It is open to question whether Stanford's contribution of an "endowment" to the Menlo Elementary School District will offset the costs of educating children who may come to reside in the soon-to-be-opened 215-unit Middle Plaza housing project on El Camino Camino. If not, district taxpayers will wind up subsidizing one of the nation's wealthiest universities.
Stanford's contribution is $1.5 million. When coupled with the city of Menlo Park's contribution of an additional $1 million, prudent investment of the total $2.5 million endowment can reasonably be expected to yield 5-6%, or from $125,000 to $150,000 per year.
If Stanford's practice with respect to its own endowment is followed, something like two-thirds of the annual earnings would be available for current use and the remainder would be added to the endowment to maintain its effective size after compensating for inflation. Thus, maybe as much as $100,000 a year may be available from the endowment to pay for educating students.
If we assume a per student cost of $20,000 a year, which is in the middle between the statewide average and the actual Menlo Park Elementary numbers, the endowment will cover five students.
The Almanac news story about the endowment did not state how many elementary school students Stanford projects to be living in the Middle Plaza complex. If it is more than five, the endowment will not cover the cost. In the absence of property tax revenue, taxpayers will be subsidizing Stanford.
Whether the development generates property tax revenue will depend on how it is managed.

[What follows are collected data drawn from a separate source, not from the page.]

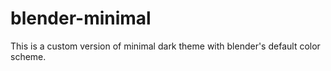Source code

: # blender-minimal
This is a custom version of minimal dark theme with blender's default color scheme.
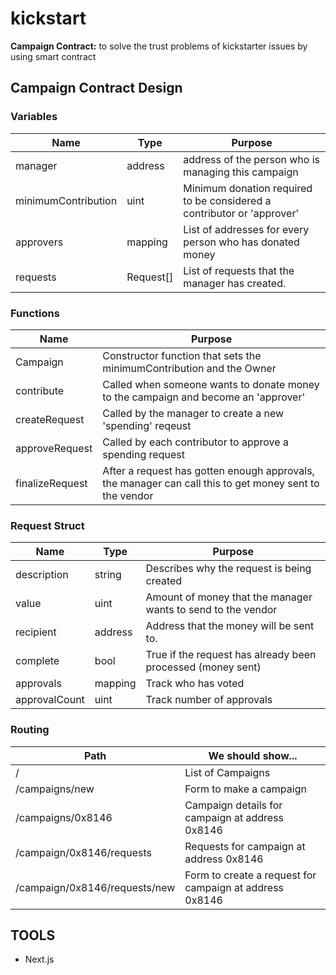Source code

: # kickstart
**Campaign Contract:**
to solve the trust problems of kickstarter issues by using smart contract  

## Campaign Contract Design
### **Variables**
| Name | Type | Purpose |
| --- | --- | --- |
| manager | address | address of the person who is managing this campaign |
| minimumContribution | uint | Minimum donation required to be considered a contributor or 'approver' |
| approvers | mapping | List of addresses for every person who has donated money |
| requests | Request[] | List of requests that the manager has created. | 

### **Functions**
| Name | Purpose |
| --- | --- |
| Campaign | Constructor function that sets the minimumContribution and the Owner |
| contribute | Called when someone wants to donate money to the campaign and become an 'approver' |
| createRequest | Called by the manager to create a new 'spending' reqeust |
| approveRequest | Called by each contributor to approve a spending request |
| finalizeRequest | After a request has gotten enough approvals, the manager can call this to get money sent to the vendor | 

### Request Struct
| Name | Type | Purpose |
| --- | --- | --- |
| description | string | Describes why the request is being created |
| value | uint | Amount of money that the manager wants to send to the vendor |
| recipient | address | Address that the money will be sent to. |
| complete | bool | True if the request has already been processed (money sent) |
| approvals | mapping | Track who has voted |
| approvalCount | uint | Track number of approvals |

### Routing
| Path | We should show... |
| --- | --- |
| / | List of Campaigns |
| /campaigns/new | Form to make a campaign |
| /campaigns/0x8146 | Campaign details for campaign at address 0x8146 |
| /campaign/0x8146/requests | Requests for campaign at address 0x8146 |
| /campaign/0x8146/requests/new | Form to create a request for campaign at address 0x8146 | 

## TOOLS
- Next.js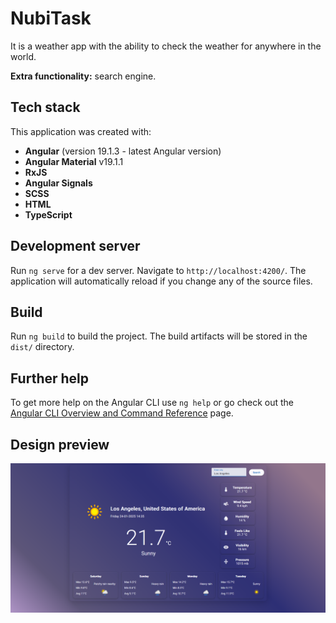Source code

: # NubiTask

It is a weather app with the ability to check the weather for anywhere in the world.

**Extra functionality:** search engine.

## Tech stack

This application was created with:
- **Angular** (version 19.1.3 - latest Angular version)
- **Angular Material** v19.1.1
- **RxJS**
- **Angular Signals**
- **SCSS**
- **HTML**
- **TypeScript**

## Development server

Run `ng serve` for a dev server. Navigate to `http://localhost:4200/`. The application will automatically reload if you change any of the source files.

## Build

Run `ng build` to build the project. The build artifacts will be stored in the `dist/` directory.

## Further help

To get more help on the Angular CLI use `ng help` or go check out the [Angular CLI Overview and Command Reference](https://angular.dev/tools/cli) page.

## Design preview

![design preview image](./public/design.png)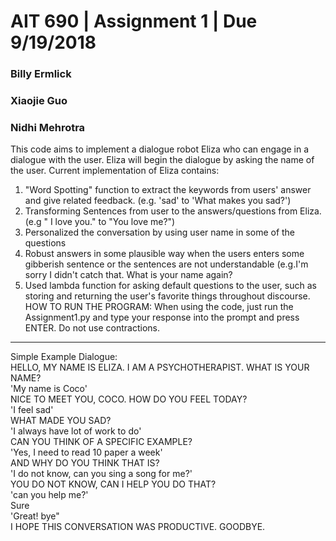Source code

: # AIT 690 | Assignment 1 | Due 9/19/2018
### Billy Ermlick
### Xiaojie Guo
### Nidhi Mehrotra
This code aims to implement a dialogue robot Eliza who can engage in a dialogue with the user.
Eliza will begin the dialogue by asking the name of the user. Current implementation of Eliza contains:
1)	"Word Spotting" function to extract the keywords from users' answer and give related feedback. (e.g. 'sad' to 'What makes you sad?')
2)	 Transforming Sentences from user to the answers/questions from Eliza.(e.g " I love you." to "You love me?")
3)	Personalized the conversation by using user name in some of the questions
4)	Robust answers in some plausible way when the users enters some gibberish sentence or the sentences are not understandable (e.g.I'm sorry I didn't catch that. What is your name again?
5)	Used lambda function for asking default questions to the user, such as storing and returning the user's favorite things throughout discourse.
HOW TO RUN THE PROGRAM:
When using the code, just run the Assignment1.py and type your response into the prompt and press ENTER. Do not use contractions.
***********************************************************************************
Simple Example Dialogue: <br>
HELLO, MY NAME IS ELIZA. I AM A PSYCHOTHERAPIST. WHAT IS YOUR NAME? <br>
    'My name is Coco'<br>
NICE TO MEET YOU, COCO. HOW DO YOU FEEL TODAY? <br>
    'I feel sad'<br>
WHAT MADE YOU SAD? <br>
    'I always have lot of work to do'<br>
CAN YOU THINK OF A SPECIFIC EXAMPLE? <br>
    'Yes, I need to read 10 paper a week'<br>
AND WHY DO YOU THINK THAT IS? 	<br>
   'I do not know, can you sing a song for me?'<br>
YOU DO NOT KNOW, CAN I HELP YOU DO THAT? <br>
    'can you help me?'<br>
Sure <br>
    'Great! bye"<br>
I HOPE THIS CONVERSATION WAS PRODUCTIVE. GOODBYE. <br>

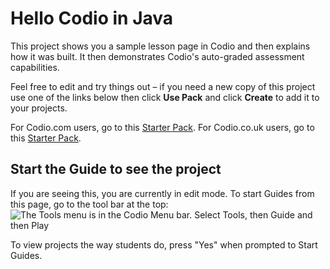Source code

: # Hello Codio in Java
This project shows you a sample lesson page in Codio and then explains how it was built. It then demonstrates Codio's auto-graded assessment capabilities.

Feel free to edit and try things out – if you need a new copy of this project use one of the links below then click **Use Pack** and click **Create** to add it to your projects.


For Codio.com users, go to this [Starter Pack](https://codio.com/home/starter-packs/4bbb2b94-8357-400e-a476-e12a16972a44).
For Codio.co.uk users, go to this [Starter Pack](https://codio.co.uk/home/starter-packs/da954a82-213e-46c7-a225-47be1cc7549d).



## Start the Guide to see the project
If you are seeing this, you are currently in edit mode. To start Guides from this page, go to the tool bar at the top:
![The Tools menu is in the Codio Menu bar. Select Tools, then Guide and then Play](.guides/img/playGuide.png)

To view projects the way students do, press "Yes" when prompted to Start Guides.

If Stanford manages the property directly, it will remain tax exempt. On the other hand, if, as has been the case with the Stanford's shopping center and other property, Stanford enters into a long-term lease arrangement with a for-profit property management enterprise, the resulting leasehold interest may be subject to property taxes.
What the tax revenue may be will depend on the assessed valuation of the leasehold interest. Whether any tax revenue will be sufficient, when added to the endowment to compensate the Elementary District for the students residing in the Middle Plaza complex, will depend on how many students come to be involved.
Thus, whether district taxpayers should be appreciative of the Stanford endowment or will be subsidizing Stanford will depend on future developments.